Work to complete>
Write the records out exactly, so that no picture remains in the copy.

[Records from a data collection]
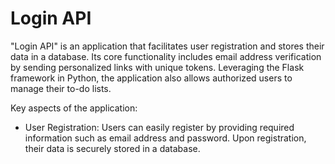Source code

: # Login API
"Login API" is an application that facilitates user registration and stores their data in a database. Its core functionality includes email address verification by sending personalized links with unique tokens. Leveraging the Flask framework in Python, the application also allows authorized users to manage their to-do lists.

Key aspects of the application:

- User Registration: Users can easily register by providing required information such as email address and password. Upon registration, their data is securely stored in a database.
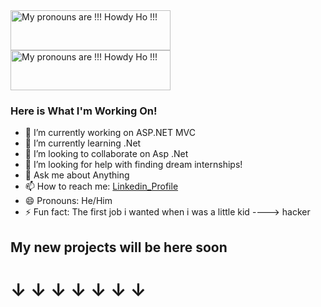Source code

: <a href="https://pronouns.vercel.app" title="Add pronouns to your own profile">
  <img src="https://pronouns.vercel.app/!!!%C2%A0Howdy%20Ho%20!!!?flag=polyamorous?gradient=kye%20meh" width="256" height="64" alt="My pronouns are !!! Howdy Ho !!!">
</a>

<a href="https://pronouns.vercel.app" title="Add pronouns to your own profile">
  <img src="https://pronouns.vercel.app/!!!%C2%A0Howdy%20Ho%20!!!?flag=polyamorous?gradient=kye%20meh" width="256" height="64" alt="My pronouns are !!! Howdy Ho !!!">
</a> 

### Here is What I'm Working On!

- 🔭 I’m currently working on ASP.NET MVC
- 🌱 I’m currently learning .Net
- 👯 I’m looking to collaborate on Asp .Net
- 🤔 I’m looking for help with finding dream internships!
- 💬 Ask me about Anything
- 📫 How to reach me: [Linkedin_Profile](https://www.linkedin.com/in/danielvaskevic)
- 😄 Pronouns: He/Him
- ⚡ Fun fact: The first job i wanted when i was a little kid ----> hacker


## My new projects will be here soon
# &#8595; &#8595; &#8595; &#8595; &#8595; &#8595; &#8595;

Exercise answer>
Source code

: # Login API
"Login API" is an application that facilitates user registration and stores their data in a database. Its core functionality includes email address verification by sending personalized links with unique tokens. Leveraging the Flask framework in Python, the application also allows authorized users to manage their to-do lists.

Key aspects of the application:

- User Registration: Users can easily register by providing required information such as email address and password. Upon registration, their data is securely stored in a database.
Source code

: <a href="https://pronouns.vercel.app" title="Add pronouns to your own profile">
  <img src="https://pronouns.vercel.app/!!!%C2%A0Howdy%20Ho%20!!!?flag=polyamorous?gradient=kye%20meh" width="256" height="64" alt="My pronouns are !!! Howdy Ho !!!">
</a>

<a href="https://pronouns.vercel.app" title="Add pronouns to your own profile">
  <img src="https://pronouns.vercel.app/!!!%C2%A0Howdy%20Ho%20!!!?flag=polyamorous?gradient=kye%20meh" width="256" height="64" alt="My pronouns are !!! Howdy Ho !!!">
</a> 

### Here is What I'm Working On!

- 🔭 I’m currently working on ASP.NET MVC
- 🌱 I’m currently learning .Net
- 👯 I’m looking to collaborate on Asp .Net
- 🤔 I’m looking for help with finding dream internships!
- 💬 Ask me about Anything
- 📫 How to reach me: [Linkedin_Profile](https://www.linkedin.com/in/danielvaskevic)
- 😄 Pronouns: He/Him
- ⚡ Fun fact: The first job i wanted when i was a little kid ----> hacker


## My new projects will be here soon
# &#8595; &#8595; &#8595; &#8595; &#8595; &#8595; &#8595;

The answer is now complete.